The door opens again, and Janice comes through. “Did you see him?” she asks. I nod, but ask about Cici. She is the one I’m worried about. “She’s fine. You can go see her if you like.”

“Yes, please.”

She opens the door, and I follow her. We go past the room where the new family is curled over the baby in the woman’s arms, their fingers tracing the lines of his veins, smiling and crying. A chosen child, I think. What is it like to be a chosen child? I could have been somebody’s chosen child and not somebody’s mistake. My baby will be somebody’s chosen child. She will never be a mistake.

I swallow hard around the knot in my throat and follow Janice to the end of the hall, to the door farthest from the nursery. The door is closed. Janice knocks, tap, tap, tap, and then pushes the door on its swinging hinge . We step through, past the bathroom, and the smells of the room are antiseptic with an undertone of sweat or blood. Cici is sitting up, propped against pillows, and her face is swollen and red. Her knees are drawn up, and she is studying her hands between them. She looks up when we come in and lets a small smile form on her lips. Her eyes are dry, almost empty.

“Hi, Alison,” she says, and I look at Janice, not sure. Something is wrong. She isn’t slurring, but she is . . . slow.

“They gave her a little something to help her relax.”

I recognize it then, the vacancy, the emptiness that comes with pharmaceutical calm.

“Don’t let them do that to me,” I say, and I’m not the only one surprised by the fierceness in my voice.

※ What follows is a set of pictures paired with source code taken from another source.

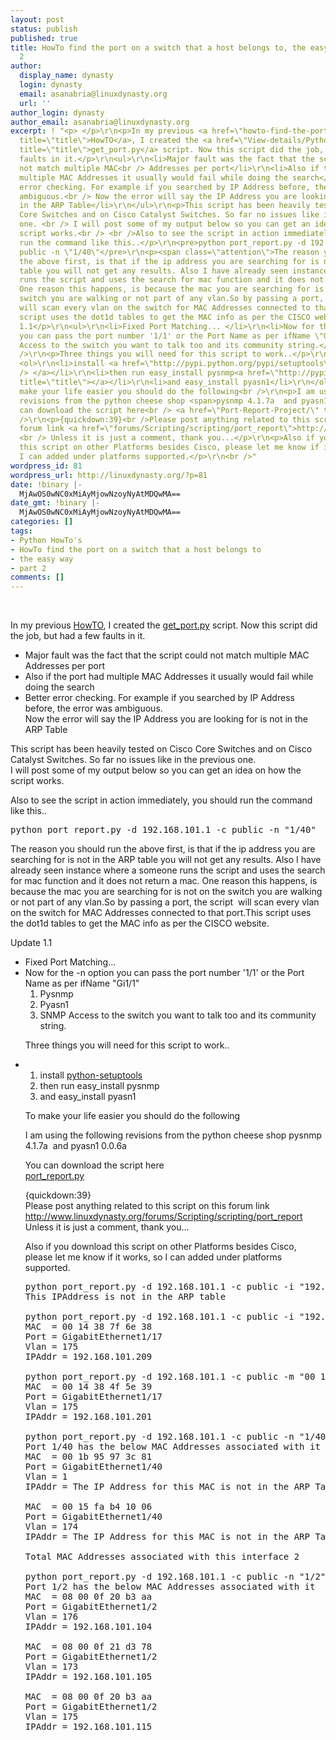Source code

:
```yaml
---
layout: post
status: publish
published: true
title: HowTo find the port on a switch that a host belongs to, the easy way, part
  2
author:
  display_name: dynasty
  login: dynasty
  email: asanabria@linuxdynasty.org
  url: ''
author_login: dynasty
author_email: asanabria@linuxdynasty.org
excerpt: ! "<p> </p>\r\n<p>In my previous <a href=\"howto-find-the-port-on-a-switch-that-a-host-belongs-to-the-easy-way-part-1.html\"
  title=\"title\">HowTO</a>, I created the <a href=\"View-details/Python-Scripts/38-get_port.py.html\"
  title=\"title\">get_port.py</a> script. Now this script did the job, but had a few
  faults in it.</p>\r\n<ul>\r\n<li>Major fault was the fact that the script could
  not match multiple MAC<br /> Addresses per port</li>\r\n<li>Also if the port had
  multiple MAC Addresses it usually would fail while doing the search</li>\r\n<li>Better
  error checking. For example if you searched by IP Address before, the error was
  ambiguous.<br /> Now the error will say the IP Address you are looking for is not
  in the ARP Table</li>\r\n</ul>\r\n<p>This script has been heavily tested on Cisco
  Core Switches and on Cisco Catalyst Switches. So far no issues like in the previous
  one. <br /> I will post some of my output below so you can get an idea on how the
  script works.<br /> <br />Also to see the script in action immediately, you should
  run the command like this..</p>\r\n<pre>python port_report.py -d 192.168.101.1 -c
  public -n \"1/40\"</pre>\r\n<p><span class=\"attention\">The reason you should run
  the above first, is that if the ip address you are searching for is not in the ARP
  table you will not get any results. Also I have already seen instance where a someone
  runs the script and uses the search for mac function and it does not return a mac.
  One reason this happens, is because the mac you are searching for is not on the
  switch you are walking or not part of any vlan.So by passing a port, the script 
  will scan every vlan on the switch for MAC Addresses connected to that port.This
  script uses the dot1d tables to get the MAC info as per the CISCO website.</span></p>\r\n<p>Update
  1.1</p>\r\n<ul>\r\n<li>Fixed Port Matching... </li>\r\n<li>Now for the -n option
  you can pass the port number '1/1' or the Port Name as per ifName \"Gi1/1\"<ol>\r\n<li>Pysnmp</li>\r\n<li>Pyasn1</li>\r\n<li>SNMP
  Access to the switch you want to talk too and its community string.</li>\r\n</ol></li>\r\n<br
  />\r\n<p>Three things you will need for this script to work..</p>\r\n</ul>\r\n<div></div>\r\n<ul>\r\n<li>
  <ol>\r\n<li>install <a href=\"http://pypi.python.org/pypi/setuptools\" title=\"title\">python-setuptools<br
  /> </a></li>\r\n<li>then run easy_install pysnmp<a href=\"http://pypi.python.org/pypi/setuptools\"
  title=\"title\"></a></li>\r\n<li>and easy_install pyasn1</li>\r\n</ol></li>\r\nTo
  make your life easier you should do the following<br />\r\n<p>I am using the following
  revisions from the python cheese shop <span>pysnmp 4.1.7a  and pyasn1 0.0.6a</span></p>\r\nYou
  can download the script here<br /> <a href=\"Port-Report-Project/\" title=\"title\">port_report.py</a><br
  />\r\n<p>{quickdown:39}<br />Please post anything related to this script on this
  forum link <a href=\"forums/Scripting/scripting/port_report\">http://www.linuxdynasty.org/forums/Scripting/scripting/port_report</a>
  <br /> Unless it is just a comment, thank you...</p>\r\n<p>Also if you download
  this script on other Platforms besides Cisco, please let me know if it works, so
  I can added under platforms supported.</p>\r\n<br />"
wordpress_id: 81
wordpress_url: http://linuxdynasty.org/?p=81
date: !binary |-
  MjAwOS0wNC0xMiAyMjowNzoyNyAtMDQwMA==
date_gmt: !binary |-
  MjAwOS0wNC0xMiAyMjowNzoyNyAtMDQwMA==
categories: []
tags:
- Python HowTo's
- HowTo find the port on a switch that a host belongs to
- the easy way
- part 2
comments: []
---
```

<p> </p>
<p>In my previous <a href="howto-find-the-port-on-a-switch-that-a-host-belongs-to-the-easy-way-part-1.html" title="title">HowTO</a>, I created the <a href="View-details/Python-Scripts/38-get_port.py.html" title="title">get_port.py</a> script. Now this script did the job, but had a few faults in it.</p>
<ul>
<li>Major fault was the fact that the script could not match multiple MAC<br /> Addresses per port</li>
<li>Also if the port had multiple MAC Addresses it usually would fail while doing the search</li>
<li>Better error checking. For example if you searched by IP Address before, the error was ambiguous.<br /> Now the error will say the IP Address you are looking for is not in the ARP Table</li>
</ul>
<p>This script has been heavily tested on Cisco Core Switches and on Cisco Catalyst Switches. So far no issues like in the previous one. <br /> I will post some of my output below so you can get an idea on how the script works.</p>
<p>Also to see the script in action immediately, you should run the command like this..</p>
<pre>python port_report.py -d 192.168.101.1 -c public -n "1/40"</pre>
<p><span class="attention">The reason you should run the above first, is that if the ip address you are searching for is not in the ARP table you will not get any results. Also I have already seen instance where a someone runs the script and uses the search for mac function and it does not return a mac. One reason this happens, is because the mac you are searching for is not on the switch you are walking or not part of any vlan.So by passing a port, the script  will scan every vlan on the switch for MAC Addresses connected to that port.This script uses the dot1d tables to get the MAC info as per the CISCO website.</span></p>
<p>Update 1.1</p>
<ul>
<li>Fixed Port Matching... </li>
<li>Now for the -n option you can pass the port number '1/1' or the Port Name as per ifName "Gi1/1"
<ol>
<li>Pysnmp</li>
<li>Pyasn1</li>
<li>SNMP Access to the switch you want to talk too and its community string.</li>
</ol>
</li>
<p></p>
<p>Three things you will need for this script to work..</p>
</ul>
<div></div>
<ul>
<li>
<ol>
<li>install <a href="http://pypi.python.org/pypi/setuptools" title="title">python-setuptools<br /> </a></li>
<li>then run easy_install pysnmp<a href="http://pypi.python.org/pypi/setuptools" title="title"></a></li>
<li>and easy_install pyasn1</li>
</ol>
</li>
<p>To make your life easier you should do the following</p>
<p>I am using the following revisions from the python cheese shop <span>pysnmp 4.1.7a  and pyasn1 0.0.6a</span></p>
<p>You can download the script here<br /> <a href="Port-Report-Project/" title="title">port_report.py</a></p>
<p>{quickdown:39}<br />Please post anything related to this script on this forum link <a href="forums/Scripting/scripting/port_report">http://www.linuxdynasty.org/forums/Scripting/scripting/port_report</a> <br /> Unless it is just a comment, thank you...</p>
<p>Also if you download this script on other Platforms besides Cisco, please let me know if it works, so I can added under platforms supported.</p>
<p><a id="more"></a><a id="more-81"></a></p>
<pre>python port_report.py -d 192.168.101.1 -c public -i "192.168.101.201"<br />This IPAddress is not in the ARP table<br /><br />python port_report.py -d 192.168.101.1 -c public -i "192.168.101.209"<br />MAC  = 00 14 38 7f 6e 38<br />Port = GigabitEthernet1/17<br />Vlan = 175<br />IPAddr = 192.168.101.209<br /><br />python port_report.py -d 192.168.101.1 -c public -m "00 14 38 4f 5e 39"<br />MAC  = 00 14 38 4f 5e 39<br />Port = GigabitEthernet1/17<br />Vlan = 175<br />IPAddr = 192.168.101.201<br /><br />python port_report.py -d 192.168.101.1 -c public -n "1/40"<br />Port 1/40 has the below MAC Addresses associated with it<br />MAC  = 00 1b 95 97 3c 81<br />Port = GigabitEthernet1/40<br />Vlan = 1<br />IPAddr = The IP Address for this MAC is not in the ARP Table<br /><br />MAC  = 00 15 fa b4 10 06<br />Port = GigabitEthernet1/40<br />Vlan = 174<br />IPAddr = The IP Address for this MAC is not in the ARP Table<br /><br />Total MAC Addresses associated with this interface 2<br /><br />python port_report.py -d 192.168.101.1 -c public -n "1/2"<br />Port 1/2 has the below MAC Addresses associated with it<br />MAC  = 08 00 0f 20 b3 aa<br />Port = GigabitEthernet1/2<br />Vlan = 176<br />IPAddr = 192.168.101.104<br /><br />MAC  = 08 00 0f 21 d3 78<br />Port = GigabitEthernet1/2<br />Vlan = 173<br />IPAddr = 192.168.101.105<br /><br />MAC  = 08 00 0f 20 b3 aa<br />Port = GigabitEthernet1/2<br />Vlan = 175<br />IPAddr = 192.168.101.115<br /><br /></pre>
<p> </p>
</ul>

“I understand,” Janice says, and I rush to the side of Cici’s bed. I sit down and take her hand. She now looks at both her fingers and mine. “I’m going to get her a milkshake. Do you want one?” Janice asks from her place at the door. I nod and hear the door open and click shut again.

“Are you okay?” I ask.

“They took my boy,” she says, and a single tear rolls down her cheek.

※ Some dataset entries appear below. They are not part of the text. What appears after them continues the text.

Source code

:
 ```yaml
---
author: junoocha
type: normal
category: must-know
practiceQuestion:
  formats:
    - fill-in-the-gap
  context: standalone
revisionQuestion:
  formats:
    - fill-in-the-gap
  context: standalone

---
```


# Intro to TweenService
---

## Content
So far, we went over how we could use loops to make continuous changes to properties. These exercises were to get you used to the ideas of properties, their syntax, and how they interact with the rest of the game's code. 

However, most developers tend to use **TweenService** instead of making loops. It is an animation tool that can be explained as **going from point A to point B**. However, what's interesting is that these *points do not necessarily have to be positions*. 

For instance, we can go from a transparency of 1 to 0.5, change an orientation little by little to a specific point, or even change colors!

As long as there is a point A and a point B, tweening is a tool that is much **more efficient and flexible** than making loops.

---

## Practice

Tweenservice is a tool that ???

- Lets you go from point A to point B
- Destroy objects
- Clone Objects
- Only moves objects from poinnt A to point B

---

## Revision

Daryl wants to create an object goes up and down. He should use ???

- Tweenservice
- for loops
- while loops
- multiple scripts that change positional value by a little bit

“I know. I’m sorry.” A tear slides down my own, and she finally looks at me.

“He was beautiful. Did you see him?”

I bring her swollen hand to my lips and kiss it. “He is beautiful.” I emphasize that he is, because he isn’t dead—he is safe, he is alive, he is loved. “He’s going to have a beautiful, wonderful life.”

She nods, trying to keep her face from melting. “But he’s mine.” I slide onto the bed and pull her into me. We cry for what cannot be. She had never again mentioned the idea of us raising our babies together, and neither had I. We both knew that was just the night talking.

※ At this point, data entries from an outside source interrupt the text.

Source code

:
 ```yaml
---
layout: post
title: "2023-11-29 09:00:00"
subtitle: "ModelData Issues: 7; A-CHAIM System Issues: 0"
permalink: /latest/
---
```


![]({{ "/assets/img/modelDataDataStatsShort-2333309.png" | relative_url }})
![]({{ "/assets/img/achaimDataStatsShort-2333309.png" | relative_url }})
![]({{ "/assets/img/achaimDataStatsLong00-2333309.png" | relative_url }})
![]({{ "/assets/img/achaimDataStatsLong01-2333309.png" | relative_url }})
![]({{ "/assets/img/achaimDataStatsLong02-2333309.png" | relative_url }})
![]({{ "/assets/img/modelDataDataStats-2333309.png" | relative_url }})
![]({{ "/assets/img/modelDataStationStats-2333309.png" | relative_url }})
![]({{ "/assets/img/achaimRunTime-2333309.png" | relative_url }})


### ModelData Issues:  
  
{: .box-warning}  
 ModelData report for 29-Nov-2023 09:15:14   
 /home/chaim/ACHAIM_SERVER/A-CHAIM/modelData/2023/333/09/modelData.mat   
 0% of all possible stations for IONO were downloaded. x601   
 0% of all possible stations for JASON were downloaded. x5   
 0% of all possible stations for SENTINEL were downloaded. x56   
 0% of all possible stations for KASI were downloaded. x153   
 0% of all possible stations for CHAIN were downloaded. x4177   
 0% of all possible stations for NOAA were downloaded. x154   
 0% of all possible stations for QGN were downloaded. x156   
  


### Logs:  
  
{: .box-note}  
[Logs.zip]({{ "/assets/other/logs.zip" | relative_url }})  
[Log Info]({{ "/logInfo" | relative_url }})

“He’ll always be yours. Ceece. Always, and someday you’ll see him again. You just have to become the type of person that will make him proud. Live up to his dreams of you.” She nods again, silent, but I know she understands. We are both of us broken people, and somehow, letting other people be the mothers and fathers is the only thing we can offer to do it better. We have to do it better. At least I know I do.

She sleeps some after she is cried out. I leave to walk down the hall in hopes of glimpsing her boy again. I see him with his new family all staring down at him like he is Baby Jesus while he sleeps in his new mother’s arms. I wonder what he dreams. I wonder if he misses Cici the way she misses him. I wonder if they will ever tell him he was adopted. I wonder if I would if I were them.